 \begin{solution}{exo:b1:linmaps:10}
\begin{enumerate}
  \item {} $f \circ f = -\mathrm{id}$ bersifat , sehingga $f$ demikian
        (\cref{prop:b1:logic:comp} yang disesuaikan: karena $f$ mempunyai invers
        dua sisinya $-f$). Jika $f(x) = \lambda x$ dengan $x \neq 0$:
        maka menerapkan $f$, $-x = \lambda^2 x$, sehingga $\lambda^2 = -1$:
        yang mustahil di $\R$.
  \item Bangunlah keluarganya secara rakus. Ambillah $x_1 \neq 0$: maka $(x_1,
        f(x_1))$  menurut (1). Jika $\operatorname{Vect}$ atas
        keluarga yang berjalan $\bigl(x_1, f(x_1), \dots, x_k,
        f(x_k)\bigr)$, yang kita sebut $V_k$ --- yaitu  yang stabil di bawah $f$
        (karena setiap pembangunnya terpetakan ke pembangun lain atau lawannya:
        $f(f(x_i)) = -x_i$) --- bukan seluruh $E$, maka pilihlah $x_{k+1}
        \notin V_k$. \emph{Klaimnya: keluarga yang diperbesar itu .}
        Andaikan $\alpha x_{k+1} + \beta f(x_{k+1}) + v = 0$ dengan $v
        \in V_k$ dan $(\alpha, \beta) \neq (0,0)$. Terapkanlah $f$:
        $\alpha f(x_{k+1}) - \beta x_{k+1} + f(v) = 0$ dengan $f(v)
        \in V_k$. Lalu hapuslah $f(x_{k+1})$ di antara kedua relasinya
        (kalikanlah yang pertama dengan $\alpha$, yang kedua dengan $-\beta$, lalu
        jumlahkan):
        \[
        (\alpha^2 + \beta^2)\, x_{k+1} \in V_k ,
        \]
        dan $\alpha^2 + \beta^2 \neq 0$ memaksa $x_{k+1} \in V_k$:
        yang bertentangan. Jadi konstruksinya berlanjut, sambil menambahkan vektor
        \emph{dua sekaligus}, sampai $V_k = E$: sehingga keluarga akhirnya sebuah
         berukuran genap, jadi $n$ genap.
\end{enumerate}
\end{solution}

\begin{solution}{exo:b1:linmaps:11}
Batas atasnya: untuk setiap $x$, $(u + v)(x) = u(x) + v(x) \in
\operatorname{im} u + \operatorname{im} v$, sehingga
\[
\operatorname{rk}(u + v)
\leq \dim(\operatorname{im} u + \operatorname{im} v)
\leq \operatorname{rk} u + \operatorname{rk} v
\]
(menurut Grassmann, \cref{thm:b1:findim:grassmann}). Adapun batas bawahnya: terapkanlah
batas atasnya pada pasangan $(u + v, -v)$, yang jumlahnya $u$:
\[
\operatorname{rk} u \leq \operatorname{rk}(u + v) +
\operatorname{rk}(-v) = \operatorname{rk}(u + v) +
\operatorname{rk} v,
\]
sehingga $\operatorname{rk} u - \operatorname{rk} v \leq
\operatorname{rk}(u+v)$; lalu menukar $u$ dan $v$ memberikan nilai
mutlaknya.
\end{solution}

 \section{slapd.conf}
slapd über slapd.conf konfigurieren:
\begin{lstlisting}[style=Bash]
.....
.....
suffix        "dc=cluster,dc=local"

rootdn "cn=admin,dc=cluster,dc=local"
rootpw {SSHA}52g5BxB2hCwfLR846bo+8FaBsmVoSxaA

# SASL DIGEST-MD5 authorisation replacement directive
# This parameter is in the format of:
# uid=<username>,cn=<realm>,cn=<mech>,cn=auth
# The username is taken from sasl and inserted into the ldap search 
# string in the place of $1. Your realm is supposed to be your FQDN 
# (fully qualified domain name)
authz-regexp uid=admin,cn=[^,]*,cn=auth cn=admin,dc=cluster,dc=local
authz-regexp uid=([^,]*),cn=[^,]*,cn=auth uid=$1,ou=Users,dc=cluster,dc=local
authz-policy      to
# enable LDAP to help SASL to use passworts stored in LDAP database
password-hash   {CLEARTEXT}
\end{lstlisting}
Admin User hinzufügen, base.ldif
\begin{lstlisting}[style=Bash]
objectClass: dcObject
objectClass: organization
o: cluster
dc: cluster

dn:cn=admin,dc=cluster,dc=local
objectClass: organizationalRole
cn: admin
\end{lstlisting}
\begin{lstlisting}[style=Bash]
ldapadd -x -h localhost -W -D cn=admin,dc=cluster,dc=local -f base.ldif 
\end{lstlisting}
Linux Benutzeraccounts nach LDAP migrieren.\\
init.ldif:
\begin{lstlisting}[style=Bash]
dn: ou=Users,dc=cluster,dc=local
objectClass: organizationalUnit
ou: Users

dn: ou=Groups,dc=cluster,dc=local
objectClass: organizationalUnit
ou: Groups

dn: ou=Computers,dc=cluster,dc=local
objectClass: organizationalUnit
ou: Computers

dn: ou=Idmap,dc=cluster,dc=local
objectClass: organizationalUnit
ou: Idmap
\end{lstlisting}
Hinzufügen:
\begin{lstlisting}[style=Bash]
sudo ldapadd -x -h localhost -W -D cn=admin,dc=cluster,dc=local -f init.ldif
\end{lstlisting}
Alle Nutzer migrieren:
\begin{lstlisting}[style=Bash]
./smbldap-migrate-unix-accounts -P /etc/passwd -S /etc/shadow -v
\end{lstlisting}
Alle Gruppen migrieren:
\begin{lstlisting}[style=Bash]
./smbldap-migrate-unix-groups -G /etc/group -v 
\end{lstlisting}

What needs to be done
Copy each line above that contains the string "Users".

Task result
authz-regexp uid=([^,]*),cn=[^,]*,cn=auth uid=$1,ou=Users,dc=cluster,dc=local
dn: ou=Users,dc=cluster,dc=local
ou: Users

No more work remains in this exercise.